The ‘Three C’s’ of Social Media Marketing


The following is cross-posted from, and provides some great tips for any entrepreneur or business owner looking to market their brand online:

A local business group asked me how I would frame an upcoming presentation to its membership on the topic of small business social media.

After thinking it over, I suggested an event focused on “the Three C’s of Social Media Marketing”:

  • Content
  • Conversation
  • Consistency

Sure, we could spend an entire presentation talking about the importance of, and strategies surrounding, social advertising to garner new fans, followers and engagement.

And, yes, we could spend a some time on the basics of setting up a Facebook page/Twitter account/LinkedIn profile, etc.

But with limited time, I think it is vital to instill a mindset in small business owners that fans, followers and simply “having a social media presence” isn’t enough to equal success.


We’ve all heard the mantra, Content is King. Understanding that, however, is different than actually doing something about it.

Many of our clients and potential clients don’t think they have enough content to engage in a successful digital marketing campaign — until they take a full inventory of their organization’s “inner content.”

What is all the content you produce (or could/should be producing) on a regular basis? At first, you may not think it’s a lot — but digging a bit deeper may surprise you:

  • The obvious: Company announcements, press releases, marketing materials
  • Events: Any special events (either put on by your organization or related to your mission) that you can “live tweet”?
  • News of the day: Comment on news of the day that is relevant to your organization or your mission
  • Your experts: who are your organization’s experts who can comment on your mission, recent news, or world events?
  • Human interest: Some of our clients’ best content has been about the CEO’s Grand Canyon hike, or birth announcements of employees … don’t overlook the stories of your employees that can put a human face on your company or organization.

Perform your content audit, then decide which of your targeted audiences will respond best. Only then should you decide whether or not to engage in a social media campaign — and which platforms (Facebook, Twitter, etc.) to utilize.

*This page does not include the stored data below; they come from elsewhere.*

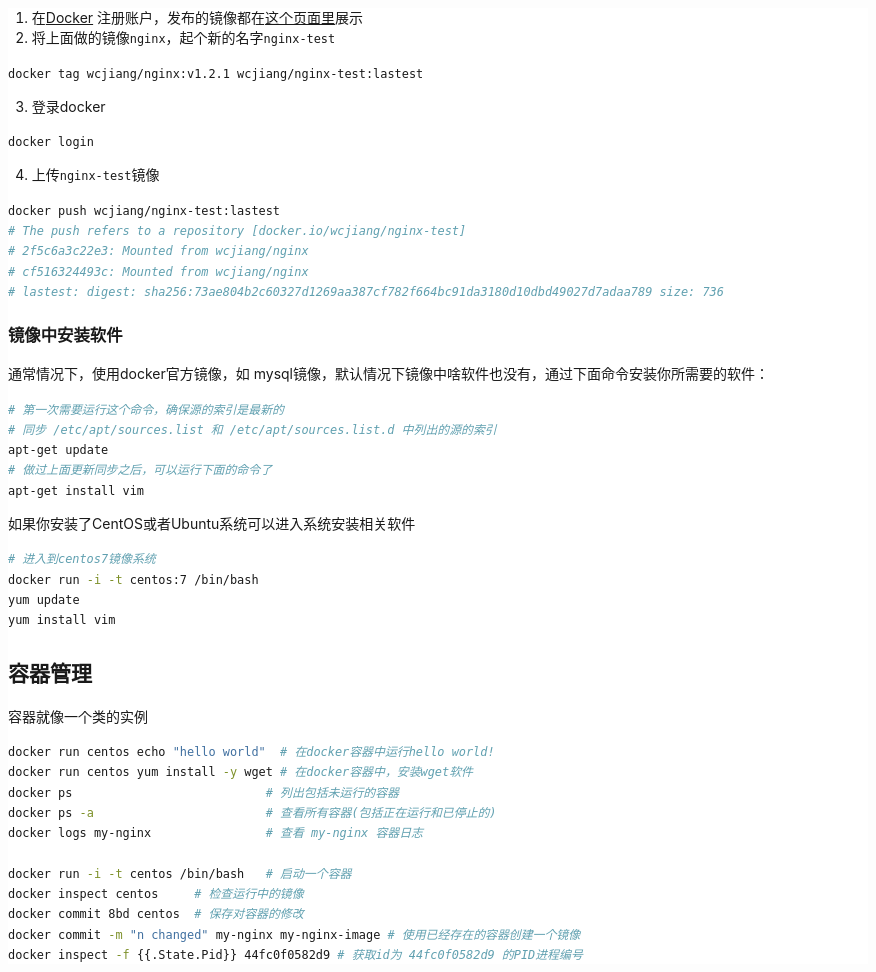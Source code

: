 1. 在[Docker](https://www.docker.com/) 注册账户，发布的镜像都在[这个页面里](https://cloud.docker.com/repository/list)展示
2. 将上面做的镜像`nginx`，起个新的名字`nginx-test`

```bash
docker tag wcjiang/nginx:v1.2.1 wcjiang/nginx-test:lastest
```

3. 登录docker

```
docker login
```

4. 上传`nginx-test`镜像

```bash
docker push wcjiang/nginx-test:lastest
# The push refers to a repository [docker.io/wcjiang/nginx-test]
# 2f5c6a3c22e3: Mounted from wcjiang/nginx
# cf516324493c: Mounted from wcjiang/nginx
# lastest: digest: sha256:73ae804b2c60327d1269aa387cf782f664bc91da3180d10dbd49027d7adaa789 size: 736
```

### 镜像中安装软件

通常情况下，使用docker官方镜像，如 mysql镜像，默认情况下镜像中啥软件也没有，通过下面命令安装你所需要的软件：

```bash
# 第一次需要运行这个命令，确保源的索引是最新的
# 同步 /etc/apt/sources.list 和 /etc/apt/sources.list.d 中列出的源的索引
apt-get update
# 做过上面更新同步之后，可以运行下面的命令了
apt-get install vim
```

如果你安装了CentOS或者Ubuntu系统可以进入系统安装相关软件

```bash
# 进入到centos7镜像系统
docker run -i -t centos:7 /bin/bash
yum update
yum install vim
```

## 容器管理

容器就像一个类的实例

```bash
docker run centos echo "hello world"  # 在docker容器中运行hello world!
docker run centos yum install -y wget # 在docker容器中，安装wget软件
docker ps                           # 列出包括未运行的容器
docker ps -a                        # 查看所有容器(包括正在运行和已停止的)
docker logs my-nginx                # 查看 my-nginx 容器日志

docker run -i -t centos /bin/bash   # 启动一个容器
docker inspect centos     # 检查运行中的镜像
docker commit 8bd centos  # 保存对容器的修改
docker commit -m "n changed" my-nginx my-nginx-image # 使用已经存在的容器创建一个镜像
docker inspect -f {{.State.Pid}} 44fc0f0582d9 # 获取id为 44fc0f0582d9 的PID进程编号
```

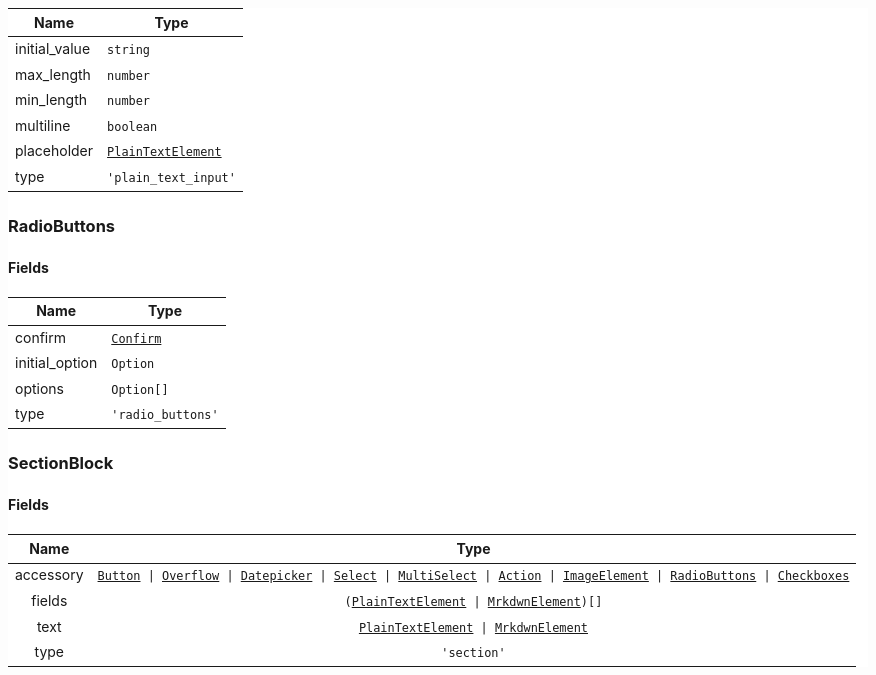 | Name | Type |
| --- | --- | 
| initial\_value | `string` |
| max\_length | `number` |
| min\_length | `number` |
| multiline | `boolean` |
| placeholder | [`PlainTextElement`](#plaintextelement) |
| type | `'plain_text_input'` |

### RadioButtons

#### Fields

| Name | Type |
| --- | --- | 
| confirm | [`Confirm`](#confirm) |
| initial\_option | `Option` |
| options | `Option[]` |
| type | `'radio_buttons'` |

### SectionBlock

#### Fields

<table>
<thead>
<tr>
<th align="center">Name</th>
<th align="center">Type</th>
</tr>
</thead>
<tbody>
<tr>
<td align="center">accessory</td>
<td align="center"><code><a href="#button" title="">Button</a> | <a href="#overflow" title="">Overflow</a> | <a href="#datepicker" title="">Datepicker</a> | <a href="#select" title="">Select</a> | <a href="#multiselect" title="">MultiSelect</a> | <a href="#action" title="">Action</a> | <a href="#imageelement" title="">ImageElement</a> | <a href="#radiobuttons" title="">RadioButtons</a> | <a href="#checkboxes" title="">Checkboxes</a></code></td>
</tr>
<tr>
<td align="center">fields</td>
<td align="center"><code>(<a href="#plaintextelement" title="">PlainTextElement</a> | <a href="#mrkdwnelement" title="">MrkdwnElement</a>)[]</code></td>
</tr>
<tr>
<td align="center">text</td>
<td align="center"><code><a href="#plaintextelement" title="">PlainTextElement</a> | <a href="#mrkdwnelement" title="">MrkdwnElement</a></code></td>
</tr>
<tr>
<td align="center">type</td>
<td align="center"><code>'section'</code></td>
</tr>
</tbody>
</table>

Finding your inner content is an important first step, but be sure not to just “broadcast” it to your fans and followers.

Modern marketing (digital and otherwise) is about engaging your audiences in a conversation. How do you do that?

Simple: Don’t just pontificate. Don’t just link to articles or blog posts. Don’t just share your opinions.

Ask for feedback. Invite comments. Request likes and shares. Seek your audience’s opinion.

These simple engagement techniques not only help create “buy-in” from your audience, they also help create viral growth of your network.


Out of sight, out of mind. So it goes with digital marketing.

If you’re not posting your content consistently, your audience isn’t seeing your content, and they’re not engaging with you. Facebook’s algorithm also ensures that business pages that don’t post consistently don’t get seen by their fans.

In a perfect world, I’d suggest your post to your business or brand post Facebook page daily, that you Tweet several times per day, and then post several times a week on LinkedIn or Google+.

Posting unique content consistently on your Website or blog is also a great way to boost your search engine optimization so that you get found more easily during your potential customers’ Google searches.

The “Three C’s” sound simple — and they should be — but they are also the principles that most small businesses find hardest to follow.

Getting a lot of fans and followers on your social media sites is easy — engaging with them, however, is much more important.